To initially sum it up. Imagination and death from my mind are a 2-lane highway where death continually prune-preens chaff out of ideas, intuition, and creativity, and keeps the spce between them clean and flowing, like Psychic Feng Shui for your 4-charactered voice of idea, creativity, intuition, and the space between as my (functionally inter-related component parts description) of Imagination. Call imagination Feng Shui for the mind, the psyche.  Nice, psyche AS room. . .in the Sacred Temple of Your Mindbodybeautiful Self.  And, Imagination is just as present and inevitable as death, and I feel it may in fact transcend death.  With butt in the chair, time naturally drops out of the equation.  2 hours may feel like a whole day.  I feel and think/know that dilates when we create.  And, add the continued ability to be punctual to the mix, and you can create things on schedule.  That said, squinching my nose and chuckling, I only see it as prudent to be late to my own funeral.  I should go ahead and add myself to the guest list instead to really set that up. Bettin’ death doesn’t have a truant officer. ;-D
And, now, to round this all up, I will yin-yang-symbol it. Yin-yang-symbol as a verb. Think of the yin-yang symbol as a lush diagram of your whole imagination.  Imagination surrounds the black dot of the wormhole of death. Imagination surrounds the white dot of the wormhole of birth.  I couldn’t tell you which is the black paisley field or the white paisley field, though, because you can switch all those nouns and substitute death for imagination.  It works both ways.  Again, everything in everything. I feel this expresses the female, yin, creation concept of the completeness of living things + the male, yang, concept of perfectionism or finality in ongoing tuning and tailoring pretty nicely as a single totality working together. The bad guys wear white in chinese theatre. Here they mostly wear black. So, does that simply then make the ball of the earth itself the indication from the visual metaphor of the yin-yang symbol? Is the earth then its own symbol of self AS itself as the diagram of the supreme ultimate like with taijutsu’s expression of yin-yang? The earth is also a concretized and living form-diagram of Gaia.
Are you about to ask where The Wheel and The Magician are in the text?  I will suggest to read the cards for that part. There may be more there than these words. But, here’s a nudge:
~ How does Death Cycle Magic within and about for you?
~ Where are you going to drive on your Imagination Highway today?

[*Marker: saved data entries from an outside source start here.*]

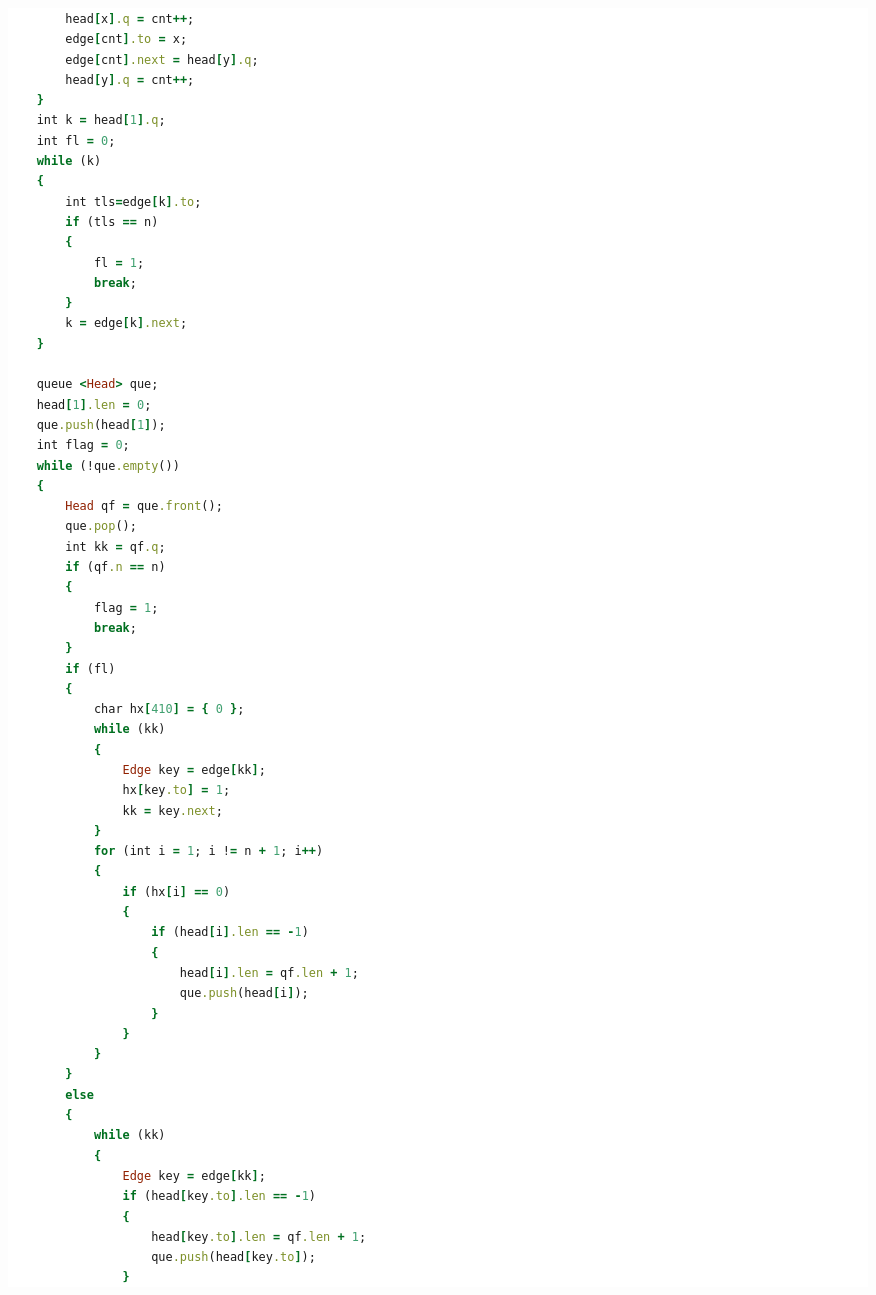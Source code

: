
 ```ruby
        head[x].q = cnt++;
        edge[cnt].to = x;
        edge[cnt].next = head[y].q;
        head[y].q = cnt++;
    }
    int k = head[1].q;
    int fl = 0;
    while (k)
    {
        int tls=edge[k].to;
        if (tls == n)
        {
            fl = 1;
            break;
        }
        k = edge[k].next;
    }

    queue <Head> que;
    head[1].len = 0;
    que.push(head[1]);
    int flag = 0;
    while (!que.empty())
    {
        Head qf = que.front();
        que.pop();
        int kk = qf.q;
        if (qf.n == n)
        {
            flag = 1;
            break;
        }
        if (fl)
        {
            char hx[410] = { 0 };
            while (kk)
            {
                Edge key = edge[kk];
                hx[key.to] = 1;
                kk = key.next;
            }
            for (int i = 1; i != n + 1; i++)
            {
                if (hx[i] == 0)
                {
                    if (head[i].len == -1)
                    {
                        head[i].len = qf.len + 1;
                        que.push(head[i]);
                    }
                }
            }
        }
        else
        {
            while (kk)
            {
                Edge key = edge[kk];
                if (head[key.to].len == -1)
                {
                    head[key.to].len = qf.len + 1;
                    que.push(head[key.to]);
                }
```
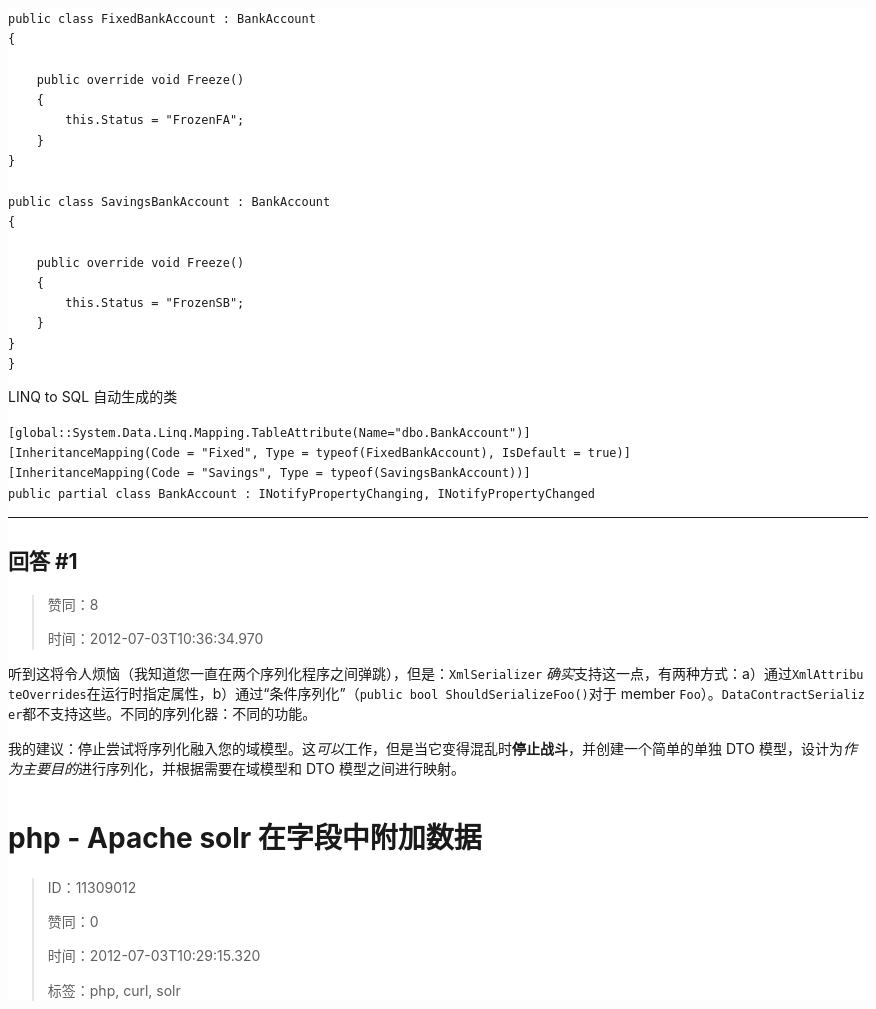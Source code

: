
 ```
public class FixedBankAccount : BankAccount
{

    public override void Freeze()
    {
        this.Status = "FrozenFA";
    }
}

public class SavingsBankAccount : BankAccount
{

    public override void Freeze()
    {
        this.Status = "FrozenSB";
    }
}  
} 
```

LINQ to SQL 自动生成的类

```
[global::System.Data.Linq.Mapping.TableAttribute(Name="dbo.BankAccount")]
[InheritanceMapping(Code = "Fixed", Type = typeof(FixedBankAccount), IsDefault = true)]
[InheritanceMapping(Code = "Savings", Type = typeof(SavingsBankAccount))]
public partial class BankAccount : INotifyPropertyChanging, INotifyPropertyChanged 
```

* * *

## 回答 #1

> 赞同：8
> 
> 时间：2012-07-03T10:36:34.970

听到这将令人烦恼（我知道您一直在两个序列化程序之间弹跳），但是：`XmlSerializer` *确实*支持这一点，有两种方式：a）通过`XmlAttributeOverrides`在运行时指定属性，b）通过“条件序列化”（`public bool ShouldSerializeFoo()`对于 member `Foo`）。`DataContractSerializer`都不支持这些。不同的序列化器：不同的功能。

我的建议：停止尝试将序列化融入您的域模型。这*可以*工作，但是当它变得混乱时**停止战斗**，并创建一个简单的单独 DTO 模型，设计为*作为主要目的*进行序列化，并根据需要在域模型和 DTO 模型之间进行映射。

# php - Apache solr 在字段中附加数据

> ID：11309012
> 
> 赞同：0
> 
> 时间：2012-07-03T10:29:15.320
> 
> 标签：php, curl, solr
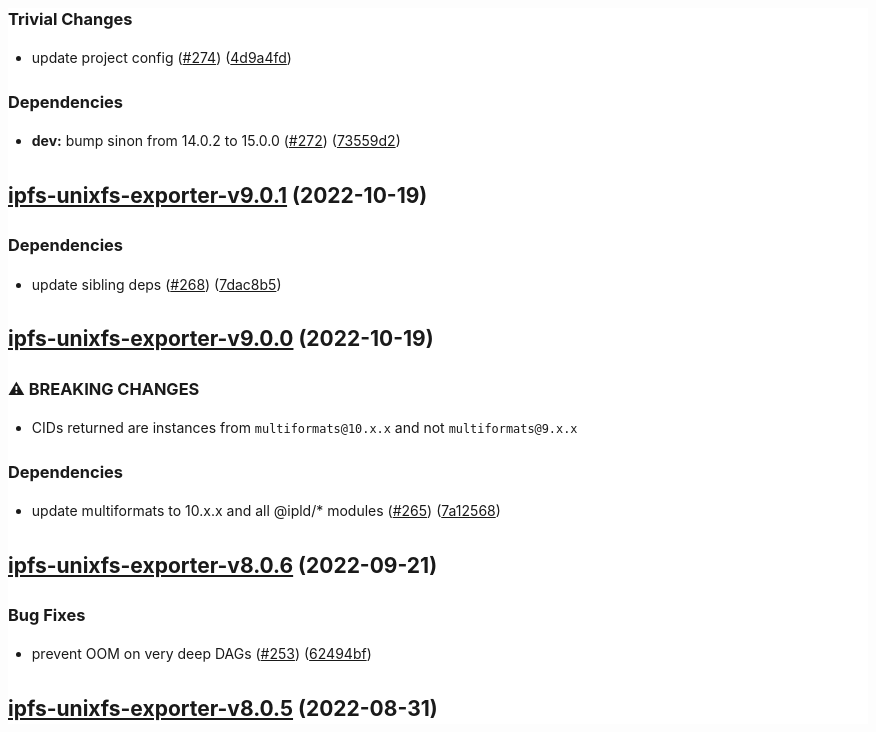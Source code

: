 
### Trivial Changes

* update project config ([#274](https://github.com/ipfs/js-ipfs-unixfs/issues/274)) ([4d9a4fd](https://github.com/ipfs/js-ipfs-unixfs/commit/4d9a4fd690e54cc72d2b985357932aaf22413ec7))


### Dependencies

* **dev:** bump sinon from 14.0.2 to 15.0.0 ([#272](https://github.com/ipfs/js-ipfs-unixfs/issues/272)) ([73559d2](https://github.com/ipfs/js-ipfs-unixfs/commit/73559d23d483d004a60a96803a8404f1e8956a05))

## [ipfs-unixfs-exporter-v9.0.1](https://github.com/ipfs/js-ipfs-unixfs/compare/ipfs-unixfs-exporter-v9.0.0...ipfs-unixfs-exporter-v9.0.1) (2022-10-19)


### Dependencies

* update sibling deps ([#268](https://github.com/ipfs/js-ipfs-unixfs/issues/268)) ([7dac8b5](https://github.com/ipfs/js-ipfs-unixfs/commit/7dac8b5b4916aaf553d045293ee53177fbaf5044))

## [ipfs-unixfs-exporter-v9.0.0](https://github.com/ipfs/js-ipfs-unixfs/compare/ipfs-unixfs-exporter-v8.0.6...ipfs-unixfs-exporter-v9.0.0) (2022-10-19)


### ⚠ BREAKING CHANGES

* CIDs returned are instances from `multiformats@10.x.x` and not `multiformats@9.x.x`

### Dependencies

* update multiformats to 10.x.x and all @ipld/* modules ([#265](https://github.com/ipfs/js-ipfs-unixfs/issues/265)) ([7a12568](https://github.com/ipfs/js-ipfs-unixfs/commit/7a1256835d85ab9e4f40dd954217d32fdb241517))

## [ipfs-unixfs-exporter-v8.0.6](https://github.com/ipfs/js-ipfs-unixfs/compare/ipfs-unixfs-exporter-v8.0.5...ipfs-unixfs-exporter-v8.0.6) (2022-09-21)


### Bug Fixes

* prevent OOM on very deep DAGs ([#253](https://github.com/ipfs/js-ipfs-unixfs/issues/253)) ([62494bf](https://github.com/ipfs/js-ipfs-unixfs/commit/62494bf8cdea7b7ea430a6517c526798bc01b747))

## [ipfs-unixfs-exporter-v8.0.5](https://github.com/ipfs/js-ipfs-unixfs/compare/ipfs-unixfs-exporter-v8.0.4...ipfs-unixfs-exporter-v8.0.5) (2022-08-31)

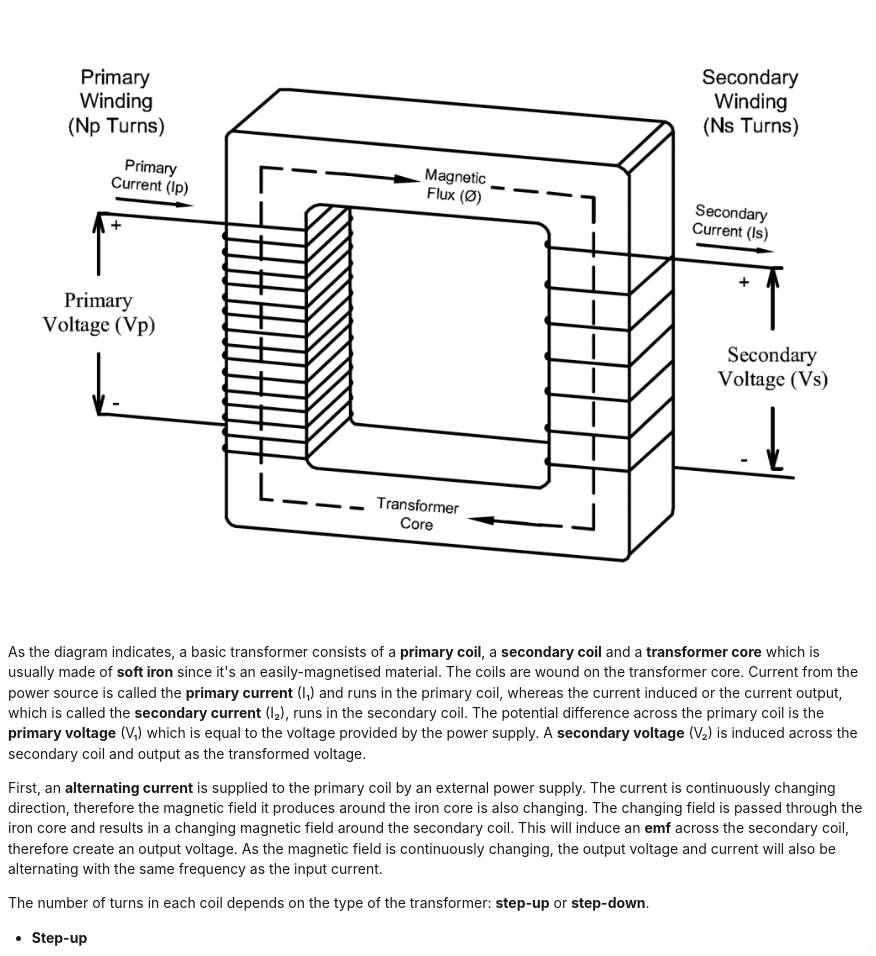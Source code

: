 ![Transformer](/images/Basic-E-I-transofrmer-diagram-1024x732.png)

As the diagram indicates, a basic transformer consists of a **primary coil**, a **secondary coil** and a **transformer core** which is usually made of **soft iron** since it's an easily-magnetised material. The coils are wound on the transformer core. Current from the power source is called the **primary current** (I₁) and runs in the primary coil, whereas the current induced or the current output, which is called the **secondary current** (I₂), runs in the secondary coil. The potential difference across the primary coil is the **primary voltage** (V₁) which is equal to the voltage provided by the power supply. A **secondary voltage** (V₂) is induced across the secondary coil and output as the transformed voltage. 

First, an **alternating current** is supplied to the primary coil by an external power supply. The current is continuously changing direction, therefore the magnetic field it produces around the iron core is also changing. The changing field is passed through the iron core and results in a changing magnetic field around the secondary coil. This will induce an **emf** across the secondary coil, therefore create an output voltage. As the magnetic field is continuously changing, the output voltage and current will also be alternating with the same frequency as the input current. 

The number of turns in each coil depends on the type of the transformer: **step-up** or **step-down**.

- **Step-up**
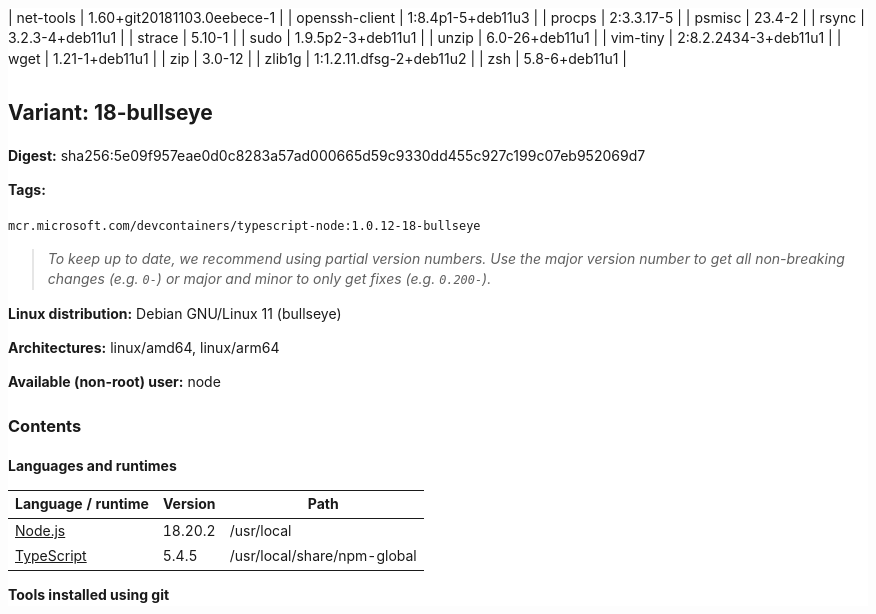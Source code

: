 | net-tools           | 1.60+git20181103.0eebece-1 |
| openssh-client      | 1:8.4p1-5+deb11u3          |
| procps              | 2:3.3.17-5                 |
| psmisc              | 23.4-2                     |
| rsync               | 3.2.3-4+deb11u1            |
| strace              | 5.10-1                     |
| sudo                | 1.9.5p2-3+deb11u1          |
| unzip               | 6.0-26+deb11u1             |
| vim-tiny            | 2:8.2.2434-3+deb11u1       |
| wget                | 1.21-1+deb11u1             |
| zip                 | 3.0-12                     |
| zlib1g              | 1:1.2.11.dfsg-2+deb11u2    |
| zsh                 | 5.8-6+deb11u1              |

## Variant: 18-bullseye

**Digest:** sha256:5e09f957eae0d0c8283a57ad000665d59c9330dd455c927c199c07eb952069d7

**Tags:**

```
mcr.microsoft.com/devcontainers/typescript-node:1.0.12-18-bullseye
```

> *To keep up to date, we recommend using partial version numbers. Use the major version number to get all non-breaking
changes (e.g. `0-`) or major and minor to only get fixes (e.g. `0.200-`).*

**Linux distribution:** Debian GNU/Linux 11 (bullseye)

**Architectures:** linux/amd64, linux/arm64

**Available (non-root) user:** node

### Contents

**Languages and runtimes**

| Language / runtime                            | Version | Path                        |
|-----------------------------------------------|---------|-----------------------------|
| [Node.js](https://nodejs.org/en/)             | 18.20.2 | /usr/local                  |
| [TypeScript](https://www.typescriptlang.org/) | 5.4.5   | /usr/local/share/npm-global |

**Tools installed using git**
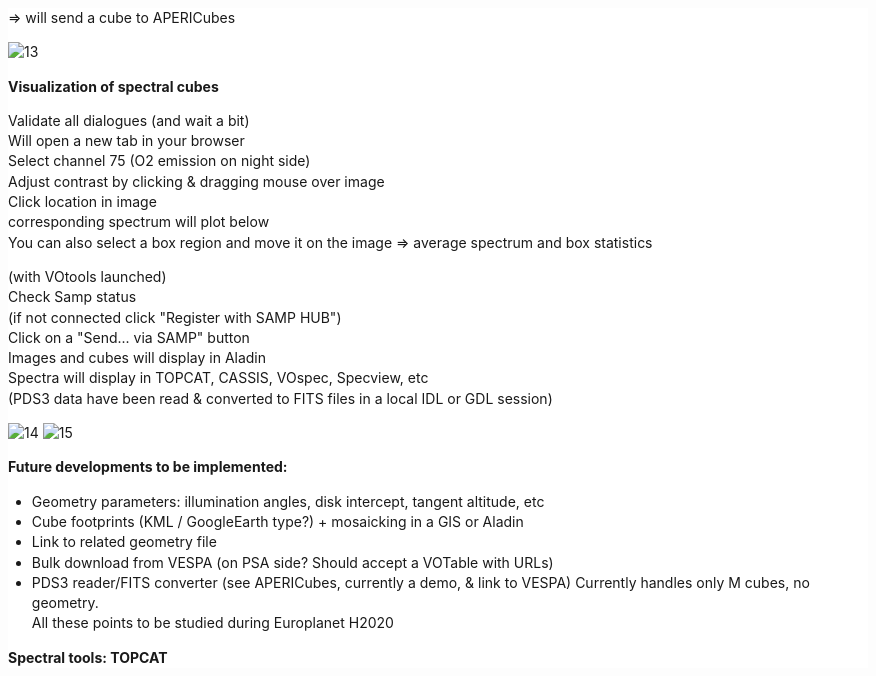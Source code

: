 => will send a cube
to APERICubes  

<img src="https://raw.githubusercontent.com/megadiesel705/tutorials/master/EPN-TAP-services-Virtis-Venus-Express-demo/img_updated_1/13_analyzing_cubes.png" width="500" alt="13">  


**Visualization of spectral cubes**  

Validate all dialogues
(and wait a bit)  
Will open a new tab in
your browser  
Select channel 75
(O2 emission on night side)  
Adjust contrast by clicking &
dragging mouse over image  
Click location in image  
corresponding spectrum will plot
below  
You can also select a box region
and move it on the image =>
average spectrum and box
statistics  

(with VOtools launched)  
Check Samp status  
(if not connected click
"Register with SAMP HUB")  
Click on a "Send... via
SAMP" button  
Images and cubes will display in
Aladin  
Spectra will display in TOPCAT,
CASSIS, VOspec, Specview, etc  
(PDS3 data have been read & converted to
FITS files in a local IDL or GDL session)  

<img src="https://raw.githubusercontent.com/megadiesel705/tutorials/master/EPN-TAP-services-Virtis-Venus-Express-demo/img_updated_1/14_Visualization.png" width="500" alt="14">  

<img src="https://raw.githubusercontent.com/megadiesel705/tutorials/master/EPN-TAP-services-Virtis-Venus-Express-demo/img_updated_1/15_Visualization.png" width="500" alt="15">  




**Future developments to be implemented:**  
- Geometry parameters: illumination angles, disk intercept, tangent altitude, etc  
- Cube footprints (KML / GoogleEarth type?) + mosaicking in a GIS or Aladin  
- Link to related geometry file  
- Bulk download from VESPA (on PSA side? Should accept a VOTable with URLs)  
- PDS3 reader/FITS converter (see APERICubes, currently a demo, & link to VESPA) Currently handles only M cubes, no geometry.  
All these points to be studied during Europlanet H2020  


**Spectral tools: TOPCAT**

Thanks for visiting!  Till next time. May Your Inner Divinity Be Stoked By Your Imagination!
Jupiter’s Blessings,
Jordan & The Land of Mystereum
All images and text (c) 2010, 2011 Jordan Hoggard. Please be responsible and simply not an ass. When you utilize any of this information, cite your source.  Thanks in advance. When you do, expect a rockin’ smile.  If you don’t, watch out for trebuchets, the adult wrist rocket.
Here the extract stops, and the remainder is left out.